#### WORK INSTRUCTION
The answer should consist of each line from the data below that includes "pull".

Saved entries

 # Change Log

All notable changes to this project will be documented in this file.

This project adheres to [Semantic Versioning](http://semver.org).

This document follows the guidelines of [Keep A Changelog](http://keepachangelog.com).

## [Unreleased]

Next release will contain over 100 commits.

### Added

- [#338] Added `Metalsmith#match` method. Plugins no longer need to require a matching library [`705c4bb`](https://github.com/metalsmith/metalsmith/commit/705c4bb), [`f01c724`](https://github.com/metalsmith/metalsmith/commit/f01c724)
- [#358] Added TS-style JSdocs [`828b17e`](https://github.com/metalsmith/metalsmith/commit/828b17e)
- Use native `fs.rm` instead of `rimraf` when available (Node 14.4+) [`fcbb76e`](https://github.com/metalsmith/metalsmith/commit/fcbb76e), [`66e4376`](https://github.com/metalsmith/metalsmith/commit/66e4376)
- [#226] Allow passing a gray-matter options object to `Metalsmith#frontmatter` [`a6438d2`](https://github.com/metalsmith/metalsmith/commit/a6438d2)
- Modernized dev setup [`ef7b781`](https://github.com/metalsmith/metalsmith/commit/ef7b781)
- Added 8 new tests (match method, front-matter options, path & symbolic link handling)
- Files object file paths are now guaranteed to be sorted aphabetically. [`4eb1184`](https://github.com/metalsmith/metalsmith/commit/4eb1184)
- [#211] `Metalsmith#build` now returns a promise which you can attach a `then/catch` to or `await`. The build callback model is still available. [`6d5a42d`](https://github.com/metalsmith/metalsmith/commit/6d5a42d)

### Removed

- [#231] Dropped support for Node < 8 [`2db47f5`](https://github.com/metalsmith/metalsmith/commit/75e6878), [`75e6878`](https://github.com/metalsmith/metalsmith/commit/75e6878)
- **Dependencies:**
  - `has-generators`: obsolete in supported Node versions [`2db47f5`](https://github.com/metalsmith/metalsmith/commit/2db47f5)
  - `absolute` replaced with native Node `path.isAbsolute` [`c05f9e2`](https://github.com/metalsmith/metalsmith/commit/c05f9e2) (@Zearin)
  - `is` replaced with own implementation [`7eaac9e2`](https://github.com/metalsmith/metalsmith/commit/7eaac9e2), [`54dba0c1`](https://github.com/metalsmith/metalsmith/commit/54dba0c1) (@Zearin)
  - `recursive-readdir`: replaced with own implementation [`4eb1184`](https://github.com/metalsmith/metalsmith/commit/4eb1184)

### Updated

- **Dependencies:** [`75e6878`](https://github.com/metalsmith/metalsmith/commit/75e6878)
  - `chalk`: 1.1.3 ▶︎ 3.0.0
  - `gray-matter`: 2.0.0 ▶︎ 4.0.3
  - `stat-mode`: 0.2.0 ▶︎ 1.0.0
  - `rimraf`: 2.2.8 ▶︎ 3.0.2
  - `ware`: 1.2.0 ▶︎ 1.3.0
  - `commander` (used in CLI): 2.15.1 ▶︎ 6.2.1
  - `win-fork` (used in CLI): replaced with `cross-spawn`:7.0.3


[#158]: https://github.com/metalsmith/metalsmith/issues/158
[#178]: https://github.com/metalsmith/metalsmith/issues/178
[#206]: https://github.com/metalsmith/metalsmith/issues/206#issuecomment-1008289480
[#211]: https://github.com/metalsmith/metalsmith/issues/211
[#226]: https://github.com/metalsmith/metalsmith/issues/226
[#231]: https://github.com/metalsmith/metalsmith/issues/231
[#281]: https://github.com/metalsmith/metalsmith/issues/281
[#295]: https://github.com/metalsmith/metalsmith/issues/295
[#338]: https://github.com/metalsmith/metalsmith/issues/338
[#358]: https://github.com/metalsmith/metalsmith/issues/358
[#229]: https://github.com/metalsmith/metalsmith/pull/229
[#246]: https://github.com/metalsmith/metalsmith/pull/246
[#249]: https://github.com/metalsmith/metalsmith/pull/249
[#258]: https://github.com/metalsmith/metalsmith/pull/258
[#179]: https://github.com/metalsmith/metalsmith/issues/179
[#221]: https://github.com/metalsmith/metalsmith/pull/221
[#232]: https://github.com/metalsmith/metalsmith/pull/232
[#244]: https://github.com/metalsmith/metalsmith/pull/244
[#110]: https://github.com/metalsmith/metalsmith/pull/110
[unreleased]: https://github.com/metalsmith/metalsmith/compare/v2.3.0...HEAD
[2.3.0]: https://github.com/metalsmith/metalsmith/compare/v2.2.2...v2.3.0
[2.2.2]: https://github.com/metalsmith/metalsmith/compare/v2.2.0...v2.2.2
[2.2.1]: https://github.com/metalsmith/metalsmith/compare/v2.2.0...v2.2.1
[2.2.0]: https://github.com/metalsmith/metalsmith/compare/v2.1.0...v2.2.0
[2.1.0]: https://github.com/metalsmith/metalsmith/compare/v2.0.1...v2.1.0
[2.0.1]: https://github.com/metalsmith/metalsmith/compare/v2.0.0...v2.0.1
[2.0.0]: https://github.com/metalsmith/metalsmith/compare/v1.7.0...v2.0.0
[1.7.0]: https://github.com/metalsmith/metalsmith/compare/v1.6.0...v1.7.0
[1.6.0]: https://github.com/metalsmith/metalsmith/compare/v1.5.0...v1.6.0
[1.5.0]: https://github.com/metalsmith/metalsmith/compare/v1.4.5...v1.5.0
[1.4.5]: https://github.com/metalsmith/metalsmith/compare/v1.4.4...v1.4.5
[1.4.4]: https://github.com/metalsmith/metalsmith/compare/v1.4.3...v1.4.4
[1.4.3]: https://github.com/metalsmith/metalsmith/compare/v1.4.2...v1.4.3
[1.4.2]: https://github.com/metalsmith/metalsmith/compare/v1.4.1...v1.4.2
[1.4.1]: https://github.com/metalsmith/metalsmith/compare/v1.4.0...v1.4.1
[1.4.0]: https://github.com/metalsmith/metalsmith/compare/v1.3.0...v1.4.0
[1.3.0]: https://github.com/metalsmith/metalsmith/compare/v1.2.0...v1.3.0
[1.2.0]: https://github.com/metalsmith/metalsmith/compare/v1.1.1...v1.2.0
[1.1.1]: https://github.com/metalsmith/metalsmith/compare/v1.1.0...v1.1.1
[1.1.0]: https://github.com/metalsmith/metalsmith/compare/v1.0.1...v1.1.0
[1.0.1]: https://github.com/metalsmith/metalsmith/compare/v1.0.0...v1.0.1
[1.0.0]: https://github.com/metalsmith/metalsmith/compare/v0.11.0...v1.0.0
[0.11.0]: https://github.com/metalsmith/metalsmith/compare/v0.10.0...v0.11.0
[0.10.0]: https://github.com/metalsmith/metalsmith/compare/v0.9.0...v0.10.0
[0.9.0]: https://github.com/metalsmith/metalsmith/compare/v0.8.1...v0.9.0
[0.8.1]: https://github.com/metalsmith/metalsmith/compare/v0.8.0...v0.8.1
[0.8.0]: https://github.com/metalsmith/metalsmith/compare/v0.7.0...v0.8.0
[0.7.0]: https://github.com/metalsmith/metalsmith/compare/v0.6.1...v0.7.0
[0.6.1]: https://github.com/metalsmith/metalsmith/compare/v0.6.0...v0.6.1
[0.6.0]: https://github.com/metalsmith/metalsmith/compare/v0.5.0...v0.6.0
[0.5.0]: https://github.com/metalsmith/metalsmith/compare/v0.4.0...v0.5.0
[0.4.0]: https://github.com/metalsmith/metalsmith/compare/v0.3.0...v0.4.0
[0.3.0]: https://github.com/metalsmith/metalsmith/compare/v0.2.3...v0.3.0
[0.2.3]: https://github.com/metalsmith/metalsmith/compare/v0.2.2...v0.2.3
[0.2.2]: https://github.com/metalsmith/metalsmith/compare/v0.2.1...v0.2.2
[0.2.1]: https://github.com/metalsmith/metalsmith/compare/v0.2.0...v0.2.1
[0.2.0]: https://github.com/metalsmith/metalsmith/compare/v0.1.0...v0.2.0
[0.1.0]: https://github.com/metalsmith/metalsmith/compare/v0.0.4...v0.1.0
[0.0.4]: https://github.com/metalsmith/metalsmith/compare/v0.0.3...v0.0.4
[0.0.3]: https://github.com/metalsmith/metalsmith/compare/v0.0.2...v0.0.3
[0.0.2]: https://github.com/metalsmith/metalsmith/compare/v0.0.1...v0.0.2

#### OUTPUT OF THE EXERCISE
[#229]: https://github.com/metalsmith/metalsmith/pull/229
[#246]: https://github.com/metalsmith/metalsmith/pull/246
[#249]: https://github.com/metalsmith/metalsmith/pull/249
[#258]: https://github.com/metalsmith/metalsmith/pull/258
[#221]: https://github.com/metalsmith/metalsmith/pull/221
[#232]: https://github.com/metalsmith/metalsmith/pull/232
[#244]: https://github.com/metalsmith/metalsmith/pull/244
[#110]: https://github.com/metalsmith/metalsmith/pull/110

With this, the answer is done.